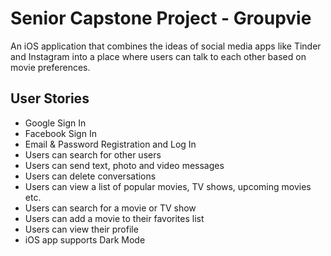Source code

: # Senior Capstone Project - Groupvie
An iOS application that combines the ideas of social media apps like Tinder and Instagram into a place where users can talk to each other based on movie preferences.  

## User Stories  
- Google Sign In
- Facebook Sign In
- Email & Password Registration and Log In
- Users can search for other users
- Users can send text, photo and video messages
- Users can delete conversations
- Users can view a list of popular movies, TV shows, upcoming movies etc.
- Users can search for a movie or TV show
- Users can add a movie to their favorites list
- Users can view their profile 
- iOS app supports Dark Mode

▸ **PROBLEM DETAILS**
All of the material shown above needs to be duplicated exactly. Omit every picture.

▸ **ANSWER BOX**
Source code

: # Senior Capstone Project - Groupvie
An iOS application that combines the ideas of social media apps like Tinder and Instagram into a place where users can talk to each other based on movie preferences.  

## User Stories  
- Google Sign In
- Facebook Sign In
- Email & Password Registration and Log In
- Users can search for other users
- Users can send text, photo and video messages
- Users can delete conversations
- Users can view a list of popular movies, TV shows, upcoming movies etc.
- Users can search for a movie or TV show
- Users can add a movie to their favorites list
- Users can view their profile 
- iOS app supports Dark Mode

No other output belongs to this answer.